> Task inputs:

━━━━━━

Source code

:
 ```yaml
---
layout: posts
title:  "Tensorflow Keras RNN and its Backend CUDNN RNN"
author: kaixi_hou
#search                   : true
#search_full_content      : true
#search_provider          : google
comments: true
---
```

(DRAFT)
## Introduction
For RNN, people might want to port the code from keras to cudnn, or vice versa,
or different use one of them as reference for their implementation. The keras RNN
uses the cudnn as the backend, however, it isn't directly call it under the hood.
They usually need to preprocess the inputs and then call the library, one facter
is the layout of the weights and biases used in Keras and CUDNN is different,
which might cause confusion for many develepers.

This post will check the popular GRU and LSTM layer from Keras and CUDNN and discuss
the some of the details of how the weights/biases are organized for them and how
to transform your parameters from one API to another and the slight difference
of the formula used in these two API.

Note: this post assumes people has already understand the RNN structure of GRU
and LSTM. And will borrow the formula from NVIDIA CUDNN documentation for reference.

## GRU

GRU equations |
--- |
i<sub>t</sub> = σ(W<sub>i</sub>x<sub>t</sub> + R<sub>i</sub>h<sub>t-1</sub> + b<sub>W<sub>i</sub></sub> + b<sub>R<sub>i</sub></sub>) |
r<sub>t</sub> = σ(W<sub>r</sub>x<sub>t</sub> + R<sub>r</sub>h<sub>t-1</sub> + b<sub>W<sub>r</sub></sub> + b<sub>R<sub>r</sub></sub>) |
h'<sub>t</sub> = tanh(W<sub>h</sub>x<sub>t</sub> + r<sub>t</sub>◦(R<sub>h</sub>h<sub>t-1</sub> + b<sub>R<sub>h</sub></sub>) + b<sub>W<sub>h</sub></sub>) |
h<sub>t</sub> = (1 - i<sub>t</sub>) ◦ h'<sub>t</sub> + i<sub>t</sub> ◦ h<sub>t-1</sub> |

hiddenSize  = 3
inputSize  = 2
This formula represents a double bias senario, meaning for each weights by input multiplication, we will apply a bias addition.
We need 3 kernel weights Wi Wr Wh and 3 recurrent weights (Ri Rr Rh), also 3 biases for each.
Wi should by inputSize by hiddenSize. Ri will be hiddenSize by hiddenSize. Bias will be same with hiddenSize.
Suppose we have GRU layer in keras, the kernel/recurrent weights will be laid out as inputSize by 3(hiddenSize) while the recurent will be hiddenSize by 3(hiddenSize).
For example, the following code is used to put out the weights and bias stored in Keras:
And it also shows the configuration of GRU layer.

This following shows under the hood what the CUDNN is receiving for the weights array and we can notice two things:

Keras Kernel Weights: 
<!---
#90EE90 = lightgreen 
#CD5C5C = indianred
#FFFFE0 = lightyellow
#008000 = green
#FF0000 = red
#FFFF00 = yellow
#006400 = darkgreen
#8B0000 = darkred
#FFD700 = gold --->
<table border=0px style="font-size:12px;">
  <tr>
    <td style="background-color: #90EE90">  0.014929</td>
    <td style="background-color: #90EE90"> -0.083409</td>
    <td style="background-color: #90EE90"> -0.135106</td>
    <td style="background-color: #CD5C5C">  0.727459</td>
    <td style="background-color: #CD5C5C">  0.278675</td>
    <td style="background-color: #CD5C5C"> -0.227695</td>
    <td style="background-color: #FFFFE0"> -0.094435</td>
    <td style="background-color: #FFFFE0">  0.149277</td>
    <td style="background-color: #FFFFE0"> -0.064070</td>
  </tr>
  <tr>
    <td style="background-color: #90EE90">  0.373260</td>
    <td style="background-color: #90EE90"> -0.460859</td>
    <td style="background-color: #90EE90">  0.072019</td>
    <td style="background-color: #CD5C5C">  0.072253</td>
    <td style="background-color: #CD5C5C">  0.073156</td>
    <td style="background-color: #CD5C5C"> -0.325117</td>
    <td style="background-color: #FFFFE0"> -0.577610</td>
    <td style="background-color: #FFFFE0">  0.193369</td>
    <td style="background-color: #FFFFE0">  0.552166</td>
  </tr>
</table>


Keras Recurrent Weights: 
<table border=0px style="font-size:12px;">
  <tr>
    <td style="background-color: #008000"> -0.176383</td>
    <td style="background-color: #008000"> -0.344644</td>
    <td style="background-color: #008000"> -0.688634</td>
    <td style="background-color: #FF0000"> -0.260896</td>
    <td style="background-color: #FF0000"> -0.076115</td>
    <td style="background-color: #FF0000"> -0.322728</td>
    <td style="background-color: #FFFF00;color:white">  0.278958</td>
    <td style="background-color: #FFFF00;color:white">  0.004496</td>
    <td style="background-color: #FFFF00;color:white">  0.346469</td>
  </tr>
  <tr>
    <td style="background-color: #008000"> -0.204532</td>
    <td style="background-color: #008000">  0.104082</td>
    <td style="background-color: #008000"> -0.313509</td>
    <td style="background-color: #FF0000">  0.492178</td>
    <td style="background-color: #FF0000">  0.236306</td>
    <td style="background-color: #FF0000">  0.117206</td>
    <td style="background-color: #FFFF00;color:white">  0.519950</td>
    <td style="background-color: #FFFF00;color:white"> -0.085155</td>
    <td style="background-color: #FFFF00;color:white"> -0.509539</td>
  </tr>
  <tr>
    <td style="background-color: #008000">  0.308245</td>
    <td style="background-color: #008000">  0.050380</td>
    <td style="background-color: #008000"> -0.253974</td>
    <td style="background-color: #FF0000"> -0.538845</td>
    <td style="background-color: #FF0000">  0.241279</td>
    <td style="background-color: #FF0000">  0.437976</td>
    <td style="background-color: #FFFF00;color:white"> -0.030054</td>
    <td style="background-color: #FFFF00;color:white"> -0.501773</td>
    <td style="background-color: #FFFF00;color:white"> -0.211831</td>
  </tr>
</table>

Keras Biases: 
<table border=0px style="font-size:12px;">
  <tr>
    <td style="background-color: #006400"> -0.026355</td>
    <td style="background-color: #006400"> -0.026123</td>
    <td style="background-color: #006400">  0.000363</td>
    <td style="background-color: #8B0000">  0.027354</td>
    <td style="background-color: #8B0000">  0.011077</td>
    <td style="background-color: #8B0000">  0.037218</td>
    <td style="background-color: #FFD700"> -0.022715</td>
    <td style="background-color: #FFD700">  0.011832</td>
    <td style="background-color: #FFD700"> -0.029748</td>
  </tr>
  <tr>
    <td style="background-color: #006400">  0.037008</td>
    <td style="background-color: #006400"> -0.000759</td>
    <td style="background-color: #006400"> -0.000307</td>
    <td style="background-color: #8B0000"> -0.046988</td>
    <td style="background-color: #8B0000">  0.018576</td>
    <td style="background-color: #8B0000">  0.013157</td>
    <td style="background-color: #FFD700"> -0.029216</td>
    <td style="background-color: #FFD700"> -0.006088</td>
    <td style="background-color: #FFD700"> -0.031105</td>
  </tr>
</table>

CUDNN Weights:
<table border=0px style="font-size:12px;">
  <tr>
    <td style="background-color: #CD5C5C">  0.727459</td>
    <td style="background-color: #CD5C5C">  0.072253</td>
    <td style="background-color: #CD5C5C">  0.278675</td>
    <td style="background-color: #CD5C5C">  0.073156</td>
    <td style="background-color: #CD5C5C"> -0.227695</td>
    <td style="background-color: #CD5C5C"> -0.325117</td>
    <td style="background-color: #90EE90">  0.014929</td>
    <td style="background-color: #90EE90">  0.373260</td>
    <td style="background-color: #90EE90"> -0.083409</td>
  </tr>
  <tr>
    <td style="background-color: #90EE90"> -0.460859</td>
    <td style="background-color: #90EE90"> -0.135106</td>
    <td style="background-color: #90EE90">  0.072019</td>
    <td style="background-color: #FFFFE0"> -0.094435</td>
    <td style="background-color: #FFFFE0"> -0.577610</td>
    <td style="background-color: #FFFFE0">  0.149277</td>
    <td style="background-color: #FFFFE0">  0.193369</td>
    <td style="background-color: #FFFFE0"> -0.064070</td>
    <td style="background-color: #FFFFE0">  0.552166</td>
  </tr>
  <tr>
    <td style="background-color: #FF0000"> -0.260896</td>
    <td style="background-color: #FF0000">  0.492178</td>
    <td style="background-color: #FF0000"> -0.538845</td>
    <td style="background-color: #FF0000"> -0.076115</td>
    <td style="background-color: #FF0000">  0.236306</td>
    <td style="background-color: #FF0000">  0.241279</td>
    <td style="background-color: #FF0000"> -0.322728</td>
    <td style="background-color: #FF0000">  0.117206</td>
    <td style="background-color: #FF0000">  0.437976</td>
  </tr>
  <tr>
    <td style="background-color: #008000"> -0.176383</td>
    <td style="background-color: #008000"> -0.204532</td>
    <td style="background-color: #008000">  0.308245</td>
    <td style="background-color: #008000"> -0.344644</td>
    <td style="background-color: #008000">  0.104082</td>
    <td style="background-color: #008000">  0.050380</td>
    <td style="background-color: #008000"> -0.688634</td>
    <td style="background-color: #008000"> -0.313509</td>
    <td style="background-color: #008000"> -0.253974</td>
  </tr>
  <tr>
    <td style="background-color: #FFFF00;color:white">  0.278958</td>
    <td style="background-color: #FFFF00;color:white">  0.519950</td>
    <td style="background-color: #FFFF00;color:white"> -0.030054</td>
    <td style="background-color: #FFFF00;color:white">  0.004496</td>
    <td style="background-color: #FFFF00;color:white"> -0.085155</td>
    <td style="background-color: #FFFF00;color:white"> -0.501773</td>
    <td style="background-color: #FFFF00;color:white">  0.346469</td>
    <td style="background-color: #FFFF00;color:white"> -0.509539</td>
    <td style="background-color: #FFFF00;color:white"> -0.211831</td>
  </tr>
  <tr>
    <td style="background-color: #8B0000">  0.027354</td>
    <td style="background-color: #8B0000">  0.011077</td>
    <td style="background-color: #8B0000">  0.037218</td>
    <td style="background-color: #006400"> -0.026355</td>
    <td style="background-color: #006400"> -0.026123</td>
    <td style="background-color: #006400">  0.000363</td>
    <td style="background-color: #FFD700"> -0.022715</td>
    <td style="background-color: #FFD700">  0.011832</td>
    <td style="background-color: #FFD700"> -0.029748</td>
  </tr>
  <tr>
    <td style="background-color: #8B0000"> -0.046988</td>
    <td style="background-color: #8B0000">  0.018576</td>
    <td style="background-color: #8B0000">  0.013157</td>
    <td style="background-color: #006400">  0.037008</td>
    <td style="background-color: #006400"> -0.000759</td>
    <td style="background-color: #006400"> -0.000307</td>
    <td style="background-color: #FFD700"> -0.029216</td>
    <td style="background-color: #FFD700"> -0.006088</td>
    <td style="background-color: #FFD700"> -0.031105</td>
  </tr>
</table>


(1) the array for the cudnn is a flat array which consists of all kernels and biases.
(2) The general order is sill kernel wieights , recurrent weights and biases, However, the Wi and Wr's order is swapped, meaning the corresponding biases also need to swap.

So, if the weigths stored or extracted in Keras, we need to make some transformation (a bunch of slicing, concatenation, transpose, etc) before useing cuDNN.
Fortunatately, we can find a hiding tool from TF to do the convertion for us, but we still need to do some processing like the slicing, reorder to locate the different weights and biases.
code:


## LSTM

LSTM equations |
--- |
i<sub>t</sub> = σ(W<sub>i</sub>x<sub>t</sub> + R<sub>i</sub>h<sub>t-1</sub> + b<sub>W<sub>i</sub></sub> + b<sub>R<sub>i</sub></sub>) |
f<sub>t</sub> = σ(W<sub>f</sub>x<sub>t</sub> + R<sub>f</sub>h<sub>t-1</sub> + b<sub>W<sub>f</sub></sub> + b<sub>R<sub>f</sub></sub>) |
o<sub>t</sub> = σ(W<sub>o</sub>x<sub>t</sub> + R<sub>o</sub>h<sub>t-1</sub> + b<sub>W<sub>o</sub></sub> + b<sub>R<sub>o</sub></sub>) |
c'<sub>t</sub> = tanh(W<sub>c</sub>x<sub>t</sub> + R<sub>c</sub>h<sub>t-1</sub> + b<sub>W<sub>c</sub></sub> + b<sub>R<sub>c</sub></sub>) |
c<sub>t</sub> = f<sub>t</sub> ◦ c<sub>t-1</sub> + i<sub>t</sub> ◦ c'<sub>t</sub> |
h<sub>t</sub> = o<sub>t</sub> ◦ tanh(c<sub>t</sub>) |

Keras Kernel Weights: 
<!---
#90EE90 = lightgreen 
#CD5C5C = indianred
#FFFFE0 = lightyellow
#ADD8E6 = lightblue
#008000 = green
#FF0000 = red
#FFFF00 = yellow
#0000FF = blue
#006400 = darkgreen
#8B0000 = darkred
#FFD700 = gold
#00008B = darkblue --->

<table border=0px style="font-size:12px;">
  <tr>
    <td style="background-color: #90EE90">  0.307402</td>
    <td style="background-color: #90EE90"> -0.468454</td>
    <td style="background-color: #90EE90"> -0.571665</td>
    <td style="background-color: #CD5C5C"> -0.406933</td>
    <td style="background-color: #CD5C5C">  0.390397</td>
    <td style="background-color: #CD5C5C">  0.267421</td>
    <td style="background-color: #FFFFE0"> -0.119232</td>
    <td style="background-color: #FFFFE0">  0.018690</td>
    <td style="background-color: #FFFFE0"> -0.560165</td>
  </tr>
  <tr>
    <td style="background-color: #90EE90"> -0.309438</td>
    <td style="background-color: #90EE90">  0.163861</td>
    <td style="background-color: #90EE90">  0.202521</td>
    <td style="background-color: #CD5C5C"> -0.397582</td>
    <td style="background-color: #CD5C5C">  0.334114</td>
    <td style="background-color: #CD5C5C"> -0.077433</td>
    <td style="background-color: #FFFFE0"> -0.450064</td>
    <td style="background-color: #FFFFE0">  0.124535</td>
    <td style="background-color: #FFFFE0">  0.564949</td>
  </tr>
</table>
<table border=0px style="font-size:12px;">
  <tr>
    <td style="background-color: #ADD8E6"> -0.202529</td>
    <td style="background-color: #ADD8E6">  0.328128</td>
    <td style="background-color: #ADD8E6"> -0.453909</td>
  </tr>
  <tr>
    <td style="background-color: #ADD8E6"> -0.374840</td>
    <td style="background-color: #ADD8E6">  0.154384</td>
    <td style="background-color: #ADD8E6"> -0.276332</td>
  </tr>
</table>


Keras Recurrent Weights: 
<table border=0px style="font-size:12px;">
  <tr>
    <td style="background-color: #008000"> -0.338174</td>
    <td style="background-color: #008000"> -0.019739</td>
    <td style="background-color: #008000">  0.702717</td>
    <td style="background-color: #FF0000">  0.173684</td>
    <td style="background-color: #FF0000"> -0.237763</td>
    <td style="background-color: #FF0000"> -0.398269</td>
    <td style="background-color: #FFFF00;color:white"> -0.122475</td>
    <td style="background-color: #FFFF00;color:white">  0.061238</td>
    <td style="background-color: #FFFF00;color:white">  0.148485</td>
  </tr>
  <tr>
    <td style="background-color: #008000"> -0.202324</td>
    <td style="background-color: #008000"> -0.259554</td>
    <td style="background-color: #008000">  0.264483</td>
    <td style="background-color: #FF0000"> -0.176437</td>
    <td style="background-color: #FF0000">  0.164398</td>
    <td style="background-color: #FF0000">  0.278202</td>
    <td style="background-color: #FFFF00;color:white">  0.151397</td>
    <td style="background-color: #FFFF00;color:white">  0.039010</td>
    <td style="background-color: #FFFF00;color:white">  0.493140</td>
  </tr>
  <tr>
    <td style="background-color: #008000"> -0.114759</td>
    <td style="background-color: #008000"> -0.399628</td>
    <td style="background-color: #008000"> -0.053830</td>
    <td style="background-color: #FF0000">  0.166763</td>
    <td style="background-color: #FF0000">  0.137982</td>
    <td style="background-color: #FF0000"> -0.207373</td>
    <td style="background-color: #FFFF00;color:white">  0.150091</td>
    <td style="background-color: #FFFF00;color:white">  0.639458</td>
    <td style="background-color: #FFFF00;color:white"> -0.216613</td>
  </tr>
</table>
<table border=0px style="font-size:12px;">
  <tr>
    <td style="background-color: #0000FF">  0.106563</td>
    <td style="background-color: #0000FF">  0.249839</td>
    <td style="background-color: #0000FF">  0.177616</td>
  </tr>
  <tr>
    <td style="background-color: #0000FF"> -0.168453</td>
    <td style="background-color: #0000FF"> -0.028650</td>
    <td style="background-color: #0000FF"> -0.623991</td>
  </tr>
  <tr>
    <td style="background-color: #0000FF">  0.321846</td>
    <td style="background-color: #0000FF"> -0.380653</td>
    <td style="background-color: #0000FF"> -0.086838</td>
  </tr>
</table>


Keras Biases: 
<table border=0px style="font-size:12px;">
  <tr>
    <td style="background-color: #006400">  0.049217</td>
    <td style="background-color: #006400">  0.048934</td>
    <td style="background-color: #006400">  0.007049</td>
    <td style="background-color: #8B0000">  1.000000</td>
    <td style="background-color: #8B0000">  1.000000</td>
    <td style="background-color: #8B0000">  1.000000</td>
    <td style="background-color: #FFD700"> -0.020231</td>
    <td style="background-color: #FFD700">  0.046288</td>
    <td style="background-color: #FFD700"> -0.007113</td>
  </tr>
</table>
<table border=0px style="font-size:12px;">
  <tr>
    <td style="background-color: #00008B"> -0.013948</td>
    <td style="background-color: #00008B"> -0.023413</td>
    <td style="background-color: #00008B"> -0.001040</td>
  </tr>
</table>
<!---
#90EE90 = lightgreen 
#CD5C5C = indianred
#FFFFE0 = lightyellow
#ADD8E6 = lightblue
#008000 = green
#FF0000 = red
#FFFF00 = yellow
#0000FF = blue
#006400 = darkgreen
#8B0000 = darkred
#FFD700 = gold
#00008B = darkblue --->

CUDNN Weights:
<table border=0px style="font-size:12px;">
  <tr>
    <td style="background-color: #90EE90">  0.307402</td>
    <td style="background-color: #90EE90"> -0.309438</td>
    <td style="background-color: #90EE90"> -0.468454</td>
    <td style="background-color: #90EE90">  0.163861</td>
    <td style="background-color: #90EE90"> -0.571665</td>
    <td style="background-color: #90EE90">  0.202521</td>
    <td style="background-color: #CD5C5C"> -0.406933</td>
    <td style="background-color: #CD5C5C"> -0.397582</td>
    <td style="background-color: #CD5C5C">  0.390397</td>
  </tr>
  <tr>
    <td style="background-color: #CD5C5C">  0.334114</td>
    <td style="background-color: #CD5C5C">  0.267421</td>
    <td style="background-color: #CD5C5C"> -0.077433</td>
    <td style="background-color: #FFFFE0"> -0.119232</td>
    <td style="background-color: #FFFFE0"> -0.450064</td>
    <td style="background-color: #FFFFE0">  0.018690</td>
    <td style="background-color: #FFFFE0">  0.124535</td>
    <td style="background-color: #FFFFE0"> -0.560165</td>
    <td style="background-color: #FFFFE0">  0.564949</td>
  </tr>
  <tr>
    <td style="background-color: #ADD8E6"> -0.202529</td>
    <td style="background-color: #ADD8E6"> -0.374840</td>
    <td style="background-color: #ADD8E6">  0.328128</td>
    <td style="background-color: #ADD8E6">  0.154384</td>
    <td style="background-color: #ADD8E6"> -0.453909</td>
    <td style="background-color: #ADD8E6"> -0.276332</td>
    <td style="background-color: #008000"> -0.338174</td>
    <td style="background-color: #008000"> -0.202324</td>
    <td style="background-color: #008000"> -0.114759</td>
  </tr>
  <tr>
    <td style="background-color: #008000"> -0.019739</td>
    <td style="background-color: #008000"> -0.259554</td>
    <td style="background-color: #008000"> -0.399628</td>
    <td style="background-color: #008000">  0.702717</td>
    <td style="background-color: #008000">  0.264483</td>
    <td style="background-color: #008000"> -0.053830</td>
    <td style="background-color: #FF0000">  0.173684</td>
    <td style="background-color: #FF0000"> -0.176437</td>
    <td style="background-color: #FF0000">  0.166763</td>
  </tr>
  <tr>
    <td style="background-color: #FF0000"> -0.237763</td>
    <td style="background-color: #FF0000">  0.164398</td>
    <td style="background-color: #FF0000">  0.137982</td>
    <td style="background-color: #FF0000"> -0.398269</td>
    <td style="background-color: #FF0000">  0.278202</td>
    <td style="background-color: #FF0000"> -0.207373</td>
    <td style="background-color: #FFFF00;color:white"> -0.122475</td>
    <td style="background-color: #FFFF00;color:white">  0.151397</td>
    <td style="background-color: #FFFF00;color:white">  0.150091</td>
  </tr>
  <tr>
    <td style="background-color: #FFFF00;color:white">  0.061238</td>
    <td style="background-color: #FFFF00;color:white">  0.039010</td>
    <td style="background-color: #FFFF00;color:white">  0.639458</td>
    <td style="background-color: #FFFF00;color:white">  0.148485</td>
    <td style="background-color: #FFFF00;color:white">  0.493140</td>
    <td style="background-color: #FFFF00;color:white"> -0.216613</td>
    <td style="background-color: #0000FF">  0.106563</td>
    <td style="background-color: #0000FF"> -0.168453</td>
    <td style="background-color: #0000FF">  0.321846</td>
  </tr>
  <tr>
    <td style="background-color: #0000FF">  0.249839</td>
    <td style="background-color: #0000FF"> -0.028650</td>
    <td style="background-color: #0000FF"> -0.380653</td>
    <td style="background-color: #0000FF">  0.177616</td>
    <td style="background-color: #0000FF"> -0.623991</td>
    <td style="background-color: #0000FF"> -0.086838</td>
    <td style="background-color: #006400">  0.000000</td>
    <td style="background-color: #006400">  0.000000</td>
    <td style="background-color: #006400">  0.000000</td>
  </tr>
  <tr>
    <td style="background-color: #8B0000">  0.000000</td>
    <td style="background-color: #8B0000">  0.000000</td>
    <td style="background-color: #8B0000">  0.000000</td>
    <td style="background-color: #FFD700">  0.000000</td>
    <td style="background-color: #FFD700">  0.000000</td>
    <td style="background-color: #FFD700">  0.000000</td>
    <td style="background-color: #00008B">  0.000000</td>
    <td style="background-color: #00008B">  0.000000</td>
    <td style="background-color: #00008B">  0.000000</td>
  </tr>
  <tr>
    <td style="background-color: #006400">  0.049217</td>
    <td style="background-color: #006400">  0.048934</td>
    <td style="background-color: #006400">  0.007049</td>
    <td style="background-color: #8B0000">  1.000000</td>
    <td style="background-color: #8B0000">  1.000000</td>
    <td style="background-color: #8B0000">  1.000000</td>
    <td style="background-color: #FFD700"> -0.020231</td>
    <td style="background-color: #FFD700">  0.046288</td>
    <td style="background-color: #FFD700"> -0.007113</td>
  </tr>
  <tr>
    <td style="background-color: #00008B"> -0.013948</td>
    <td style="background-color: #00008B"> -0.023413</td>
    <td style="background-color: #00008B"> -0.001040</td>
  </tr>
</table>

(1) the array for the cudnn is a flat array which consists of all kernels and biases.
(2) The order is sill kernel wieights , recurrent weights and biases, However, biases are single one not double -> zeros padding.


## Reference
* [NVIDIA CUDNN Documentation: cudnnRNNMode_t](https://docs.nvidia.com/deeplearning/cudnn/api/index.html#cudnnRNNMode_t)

━━━━━━

> Exercise brief:
Each line of the listing that includes the word "true" should be copied out.

> Written response:
#search                   : true
#search_full_content      : true
comments: true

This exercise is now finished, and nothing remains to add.